◆ Problem description: An exact repetition of every entry, with no images, is the required answer.

+ + + + +

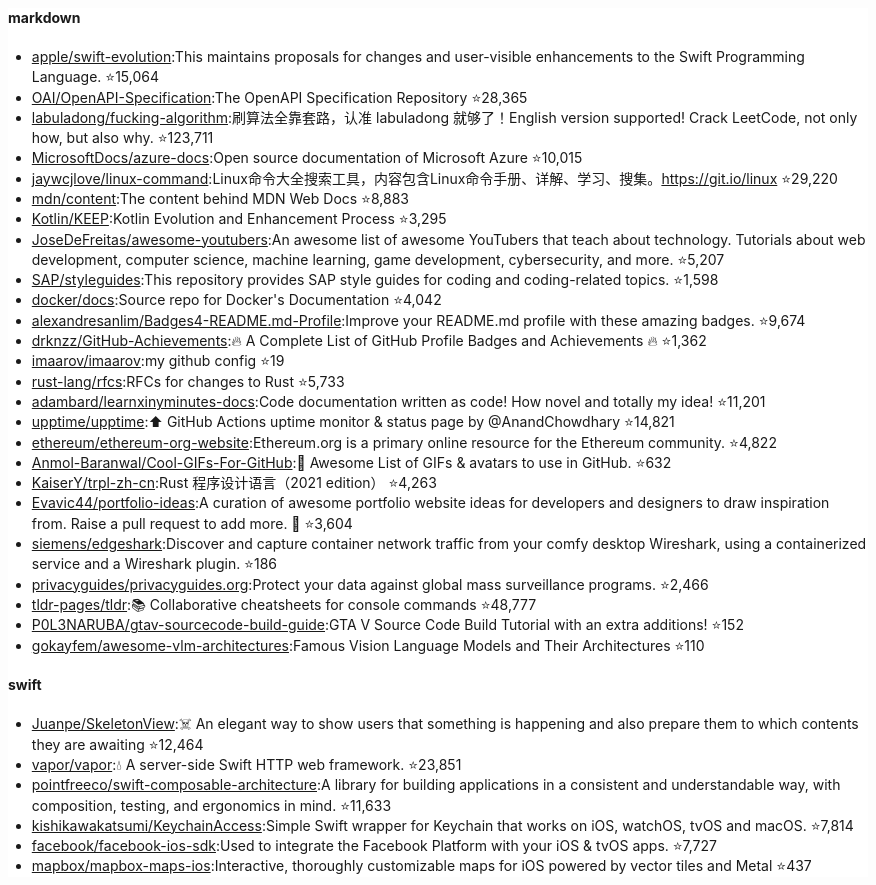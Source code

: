 #### markdown
* [apple/swift-evolution](https://github.com/apple/swift-evolution):This maintains proposals for changes and user-visible enhancements to the Swift Programming Language. ⭐15,064
* [OAI/OpenAPI-Specification](https://github.com/OAI/OpenAPI-Specification):The OpenAPI Specification Repository ⭐28,365
* [labuladong/fucking-algorithm](https://github.com/labuladong/fucking-algorithm):刷算法全靠套路，认准 labuladong 就够了！English version supported! Crack LeetCode, not only how, but also why. ⭐123,711
* [MicrosoftDocs/azure-docs](https://github.com/MicrosoftDocs/azure-docs):Open source documentation of Microsoft Azure ⭐10,015
* [jaywcjlove/linux-command](https://github.com/jaywcjlove/linux-command):Linux命令大全搜索工具，内容包含Linux命令手册、详解、学习、搜集。https://git.io/linux ⭐29,220
* [mdn/content](https://github.com/mdn/content):The content behind MDN Web Docs ⭐8,883
* [Kotlin/KEEP](https://github.com/Kotlin/KEEP):Kotlin Evolution and Enhancement Process ⭐3,295
* [JoseDeFreitas/awesome-youtubers](https://github.com/JoseDeFreitas/awesome-youtubers):An awesome list of awesome YouTubers that teach about technology. Tutorials about web development, computer science, machine learning, game development, cybersecurity, and more. ⭐5,207
* [SAP/styleguides](https://github.com/SAP/styleguides):This repository provides SAP style guides for coding and coding-related topics. ⭐1,598
* [docker/docs](https://github.com/docker/docs):Source repo for Docker's Documentation ⭐4,042
* [alexandresanlim/Badges4-README.md-Profile](https://github.com/alexandresanlim/Badges4-README.md-Profile):Improve your README.md profile with these amazing badges. ⭐9,674
* [drknzz/GitHub-Achievements](https://github.com/drknzz/GitHub-Achievements):🔥 A Complete List of GitHub Profile Badges and Achievements 🔥 ⭐1,362
* [imaarov/imaarov](https://github.com/imaarov/imaarov):my github config ⭐19
* [rust-lang/rfcs](https://github.com/rust-lang/rfcs):RFCs for changes to Rust ⭐5,733
* [adambard/learnxinyminutes-docs](https://github.com/adambard/learnxinyminutes-docs):Code documentation written as code! How novel and totally my idea! ⭐11,201
* [upptime/upptime](https://github.com/upptime/upptime):⬆️ GitHub Actions uptime monitor & status page by @AnandChowdhary ⭐14,821
* [ethereum/ethereum-org-website](https://github.com/ethereum/ethereum-org-website):Ethereum.org is a primary online resource for the Ethereum community. ⭐4,822
* [Anmol-Baranwal/Cool-GIFs-For-GitHub](https://github.com/Anmol-Baranwal/Cool-GIFs-For-GitHub):🤝 Awesome List of GIFs & avatars to use in GitHub. ⭐632
* [KaiserY/trpl-zh-cn](https://github.com/KaiserY/trpl-zh-cn):Rust 程序设计语言（2021 edition） ⭐4,263
* [Evavic44/portfolio-ideas](https://github.com/Evavic44/portfolio-ideas):A curation of awesome portfolio website ideas for developers and designers to draw inspiration from. Raise a pull request to add more. 💜 ⭐3,604
* [siemens/edgeshark](https://github.com/siemens/edgeshark):Discover and capture container network traffic from your comfy desktop Wireshark, using a containerized service and a Wireshark plugin. ⭐186
* [privacyguides/privacyguides.org](https://github.com/privacyguides/privacyguides.org):Protect your data against global mass surveillance programs. ⭐2,466
* [tldr-pages/tldr](https://github.com/tldr-pages/tldr):📚 Collaborative cheatsheets for console commands ⭐48,777
* [P0L3NARUBA/gtav-sourcecode-build-guide](https://github.com/P0L3NARUBA/gtav-sourcecode-build-guide):GTA V Source Code Build Tutorial with an extra additions! ⭐152
* [gokayfem/awesome-vlm-architectures](https://github.com/gokayfem/awesome-vlm-architectures):Famous Vision Language Models and Their Architectures ⭐110

#### swift
* [Juanpe/SkeletonView](https://github.com/Juanpe/SkeletonView):☠️ An elegant way to show users that something is happening and also prepare them to which contents they are awaiting ⭐12,464
* [vapor/vapor](https://github.com/vapor/vapor):💧 A server-side Swift HTTP web framework. ⭐23,851
* [pointfreeco/swift-composable-architecture](https://github.com/pointfreeco/swift-composable-architecture):A library for building applications in a consistent and understandable way, with composition, testing, and ergonomics in mind. ⭐11,633
* [kishikawakatsumi/KeychainAccess](https://github.com/kishikawakatsumi/KeychainAccess):Simple Swift wrapper for Keychain that works on iOS, watchOS, tvOS and macOS. ⭐7,814
* [facebook/facebook-ios-sdk](https://github.com/facebook/facebook-ios-sdk):Used to integrate the Facebook Platform with your iOS & tvOS apps. ⭐7,727
* [mapbox/mapbox-maps-ios](https://github.com/mapbox/mapbox-maps-ios):Interactive, thoroughly customizable maps for iOS powered by vector tiles and Metal ⭐437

+ + + + +

◆ Solution to this problem:
Source code

: #### markdown
* [apple/swift-evolution](https://github.com/apple/swift-evolution):This maintains proposals for changes and user-visible enhancements to the Swift Programming Language. ⭐15,064
* [OAI/OpenAPI-Specification](https://github.com/OAI/OpenAPI-Specification):The OpenAPI Specification Repository ⭐28,365
* [labuladong/fucking-algorithm](https://github.com/labuladong/fucking-algorithm):刷算法全靠套路，认准 labuladong 就够了！English version supported! Crack LeetCode, not only how, but also why. ⭐123,711
* [MicrosoftDocs/azure-docs](https://github.com/MicrosoftDocs/azure-docs):Open source documentation of Microsoft Azure ⭐10,015
* [jaywcjlove/linux-command](https://github.com/jaywcjlove/linux-command):Linux命令大全搜索工具，内容包含Linux命令手册、详解、学习、搜集。https://git.io/linux ⭐29,220
* [mdn/content](https://github.com/mdn/content):The content behind MDN Web Docs ⭐8,883
* [Kotlin/KEEP](https://github.com/Kotlin/KEEP):Kotlin Evolution and Enhancement Process ⭐3,295
* [JoseDeFreitas/awesome-youtubers](https://github.com/JoseDeFreitas/awesome-youtubers):An awesome list of awesome YouTubers that teach about technology. Tutorials about web development, computer science, machine learning, game development, cybersecurity, and more. ⭐5,207
* [SAP/styleguides](https://github.com/SAP/styleguides):This repository provides SAP style guides for coding and coding-related topics. ⭐1,598
* [docker/docs](https://github.com/docker/docs):Source repo for Docker's Documentation ⭐4,042
* [alexandresanlim/Badges4-README.md-Profile](https://github.com/alexandresanlim/Badges4-README.md-Profile):Improve your README.md profile with these amazing badges. ⭐9,674
* [drknzz/GitHub-Achievements](https://github.com/drknzz/GitHub-Achievements):🔥 A Complete List of GitHub Profile Badges and Achievements 🔥 ⭐1,362
* [imaarov/imaarov](https://github.com/imaarov/imaarov):my github config ⭐19
* [rust-lang/rfcs](https://github.com/rust-lang/rfcs):RFCs for changes to Rust ⭐5,733
* [adambard/learnxinyminutes-docs](https://github.com/adambard/learnxinyminutes-docs):Code documentation written as code! How novel and totally my idea! ⭐11,201
* [upptime/upptime](https://github.com/upptime/upptime):⬆️ GitHub Actions uptime monitor & status page by @AnandChowdhary ⭐14,821
* [ethereum/ethereum-org-website](https://github.com/ethereum/ethereum-org-website):Ethereum.org is a primary online resource for the Ethereum community. ⭐4,822
* [Anmol-Baranwal/Cool-GIFs-For-GitHub](https://github.com/Anmol-Baranwal/Cool-GIFs-For-GitHub):🤝 Awesome List of GIFs & avatars to use in GitHub. ⭐632
* [KaiserY/trpl-zh-cn](https://github.com/KaiserY/trpl-zh-cn):Rust 程序设计语言（2021 edition） ⭐4,263
* [Evavic44/portfolio-ideas](https://github.com/Evavic44/portfolio-ideas):A curation of awesome portfolio website ideas for developers and designers to draw inspiration from. Raise a pull request to add more. 💜 ⭐3,604
* [siemens/edgeshark](https://github.com/siemens/edgeshark):Discover and capture container network traffic from your comfy desktop Wireshark, using a containerized service and a Wireshark plugin. ⭐186
* [privacyguides/privacyguides.org](https://github.com/privacyguides/privacyguides.org):Protect your data against global mass surveillance programs. ⭐2,466
* [tldr-pages/tldr](https://github.com/tldr-pages/tldr):📚 Collaborative cheatsheets for console commands ⭐48,777
* [P0L3NARUBA/gtav-sourcecode-build-guide](https://github.com/P0L3NARUBA/gtav-sourcecode-build-guide):GTA V Source Code Build Tutorial with an extra additions! ⭐152
* [gokayfem/awesome-vlm-architectures](https://github.com/gokayfem/awesome-vlm-architectures):Famous Vision Language Models and Their Architectures ⭐110

#### swift
* [Juanpe/SkeletonView](https://github.com/Juanpe/SkeletonView):☠️ An elegant way to show users that something is happening and also prepare them to which contents they are awaiting ⭐12,464
* [vapor/vapor](https://github.com/vapor/vapor):💧 A server-side Swift HTTP web framework. ⭐23,851
* [pointfreeco/swift-composable-architecture](https://github.com/pointfreeco/swift-composable-architecture):A library for building applications in a consistent and understandable way, with composition, testing, and ergonomics in mind. ⭐11,633
* [kishikawakatsumi/KeychainAccess](https://github.com/kishikawakatsumi/KeychainAccess):Simple Swift wrapper for Keychain that works on iOS, watchOS, tvOS and macOS. ⭐7,814
* [facebook/facebook-ios-sdk](https://github.com/facebook/facebook-ios-sdk):Used to integrate the Facebook Platform with your iOS & tvOS apps. ⭐7,727
* [mapbox/mapbox-maps-ios](https://github.com/mapbox/mapbox-maps-ios):Interactive, thoroughly customizable maps for iOS powered by vector tiles and Metal ⭐437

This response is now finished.